Читаем без скачивания Последнее искушение Христа - Никос Казандзакис
Шрифт:
Интервал:
Закладка:
– Я весь внимание, сердце мое отверзнуто – я слушаю. В добрый час!
– Жил да был как-то, почтенный Ананий, некий богач, чуждый закону и справедливости. Он ел, пил, одевался в шелк и порфиру и никогда не дал даже листа зеленого соседу своему Лазарю, терпевшему и голод и холод. Лазарь ползал под столом его, собирая крохи и обгладывая кости, но слуги выбросили его вон, и сидел он на пороге, псы приходили к нему и лизали раны его. Когда же пришел установленный день и оба они умерли, один отправился в пламя вечное, а другой – в лоно Авраамово. Поднял как-то богач глаза свои, увидел соседа своего Лазаря, смеющегося и ликующего в лоне Авраамовом, и возопил: «Отче Аврааме, отче Аврааме; пошли Лазаря, чтобы омочил он в воде конец перста своего и прохладил уста мои, ибо мучусь я в пламени сем!» Но Авраам ответствовал ему: «Вспомни, как пиршествовал ты и радовался благам мирским, а он терпел и голод и холод, – разве ты дал тогда ему хотя бы лист зеленый? Теперь же пришел черед ему радоваться, а тебе – гореть в пламени вечном».

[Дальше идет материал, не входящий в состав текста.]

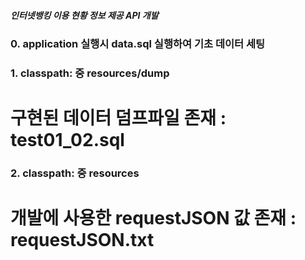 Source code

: ##### 인터넷뱅킹 이용 현황 정보 제공 API 개발

### 0. application 실행시 data.sql 실행하여 기초 데이터 세팅

### 1. classpath: 중 resources/dump
# 구현된 데이터 덤프파일 존재  : test01_02.sql

### 2. classpath: 중 resources
# 개발에 사용한 requestJSON 값 존재 : requestJSON.txt
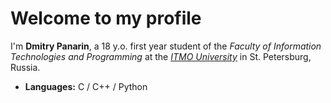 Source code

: # Welcome to my profile

I'm **Dmitry Panarin**, a 18 y.o. first year student of the *Faculty of Information Technologies and Programming* at the [*ITMO University*](https://en.itmo.ru/en/) in St. Petersburg, Russia.

- **Languages:** С / С++ / Python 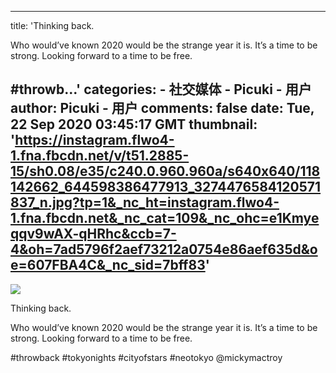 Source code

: 
---
title: 'Thinking back. 

Who would’ve known 2020 would be the strange year it is. It’s a time to be strong. Looking forward to a time to be free. 

 #throwb...'
categories: 
    - 社交媒体
    - Picuki - 用户
author: Picuki - 用户
comments: false
date: Tue, 22 Sep 2020 03:45:17 GMT
thumbnail: 'https://instagram.flwo4-1.fna.fbcdn.net/v/t51.2885-15/sh0.08/e35/c240.0.960.960a/s640x640/118142662_644598386477913_3274476584120571837_n.jpg?tp=1&_nc_ht=instagram.flwo4-1.fna.fbcdn.net&_nc_cat=109&_nc_ohc=e1Kmyeqqv9wAX-qHRhc&ccb=7-4&oh=7ad5796f2aef73212a0754e86aef635d&oe=607FBA4C&_nc_sid=7bff83'
---

<div>   
<img src="https://instagram.flwo4-1.fna.fbcdn.net/v/t51.2885-15/sh0.08/e35/c240.0.960.960a/s640x640/118142662_644598386477913_3274476584120571837_n.jpg?tp=1&_nc_ht=instagram.flwo4-1.fna.fbcdn.net&_nc_cat=109&_nc_ohc=e1Kmyeqqv9wAX-qHRhc&ccb=7-4&oh=7ad5796f2aef73212a0754e86aef635d&oe=607FBA4C&_nc_sid=7bff83" referrerpolicy="no-referrer"><p>Thinking back. 

Who would’ve known 2020 would be the strange year it is. It’s a time to be strong. Looking forward to a time to be free. 

 #throwback  #tokyonights  #cityofstars  #neotokyo @mickymactroy</p>  
</div>
             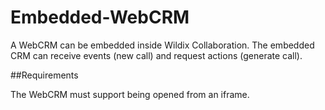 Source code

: # Embedded-WebCRM

A WebCRM can be embedded inside Wildix Collaboration. The embedded CRM can receive events (new call) and request actions (generate call).

##Requirements

The WebCRM must support being opened from an iframe.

Иисус вздохнул и умолк. Почтенный Ананий умоляюще посмотрел на Иисуса, ожидая продолжения. Рот его был раскрыт, губы застыли, а в горле у него пересохло.
– И это все? – спросил он дрожащим голосом. – Все? И ничего больше?
Иуда засмеялся:
– Так ему и надо. Кто не в меру ел и пил на земле, будет жариться за то в аду.
А юный сын Зеведеев приклонил голову к груди Иисуса и тихо сказал:
– Учитель, речь твоя не успокоила сердца моего. Сколько раз ты наставлял нас: «Прости врага своего, возлюби его – пусть семь и семьдесят раз он причинит зло тебе, ты же семь и семьдесят раз сотвори добро ему, ибо только так можно искоренить в мире зло». А теперь выходит, что Бог не умеет прощать?
– Бог справедлив, – встрепенулся рыжебородый, искоса бросив едкий взгляд на почтенного Анания.
– Бог всемилостив, – возразил Иоанн.
– Стало быть, нет для меня надежды? – пробормотал почтенный хозяин. – Кончилась притча?
Фома поднялся, шагнул было к воротам, но остановился.
– Нет, не кончилась, почтенный староста, – сказал он насмешливо. – Есть и продолжение.
– Скажи, сынок, да будешь ты благословен…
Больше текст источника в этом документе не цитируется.